**EXERCISE**
In the lines below, look for "estimates". Copy each line where it appears.

**EXERCISE INPUTS**
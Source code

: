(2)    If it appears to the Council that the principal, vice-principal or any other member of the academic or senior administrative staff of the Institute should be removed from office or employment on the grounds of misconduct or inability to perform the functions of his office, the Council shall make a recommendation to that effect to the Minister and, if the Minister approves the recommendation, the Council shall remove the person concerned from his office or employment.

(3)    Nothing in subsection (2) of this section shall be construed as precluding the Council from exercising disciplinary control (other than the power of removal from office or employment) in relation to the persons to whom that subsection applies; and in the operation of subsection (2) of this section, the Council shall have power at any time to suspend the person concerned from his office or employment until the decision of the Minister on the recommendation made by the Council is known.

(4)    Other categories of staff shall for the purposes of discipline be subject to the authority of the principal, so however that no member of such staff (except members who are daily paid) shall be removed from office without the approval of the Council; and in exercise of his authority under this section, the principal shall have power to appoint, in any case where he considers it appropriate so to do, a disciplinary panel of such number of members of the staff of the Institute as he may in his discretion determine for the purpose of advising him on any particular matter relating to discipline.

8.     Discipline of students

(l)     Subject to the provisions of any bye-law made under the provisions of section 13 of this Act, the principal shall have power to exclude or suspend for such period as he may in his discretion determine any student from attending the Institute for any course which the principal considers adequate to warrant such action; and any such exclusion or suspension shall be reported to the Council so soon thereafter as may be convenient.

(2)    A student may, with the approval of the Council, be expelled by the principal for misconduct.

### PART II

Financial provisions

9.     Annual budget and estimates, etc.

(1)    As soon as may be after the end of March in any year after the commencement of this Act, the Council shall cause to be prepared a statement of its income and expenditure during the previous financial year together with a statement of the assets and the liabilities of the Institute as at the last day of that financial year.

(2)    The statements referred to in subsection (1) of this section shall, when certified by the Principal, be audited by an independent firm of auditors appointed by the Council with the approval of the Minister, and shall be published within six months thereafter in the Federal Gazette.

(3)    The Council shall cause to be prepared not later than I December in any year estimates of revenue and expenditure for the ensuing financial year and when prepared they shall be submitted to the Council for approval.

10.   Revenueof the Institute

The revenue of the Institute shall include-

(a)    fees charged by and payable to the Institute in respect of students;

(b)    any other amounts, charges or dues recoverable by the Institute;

**EXPECTED ANSWER**
9.     Annual budget and estimates, etc.
(3)    The Council shall cause to be prepared not later than I December in any year estimates of revenue and expenditure for the ensuing financial year and when prepared they shall be submitted to the Council for approval.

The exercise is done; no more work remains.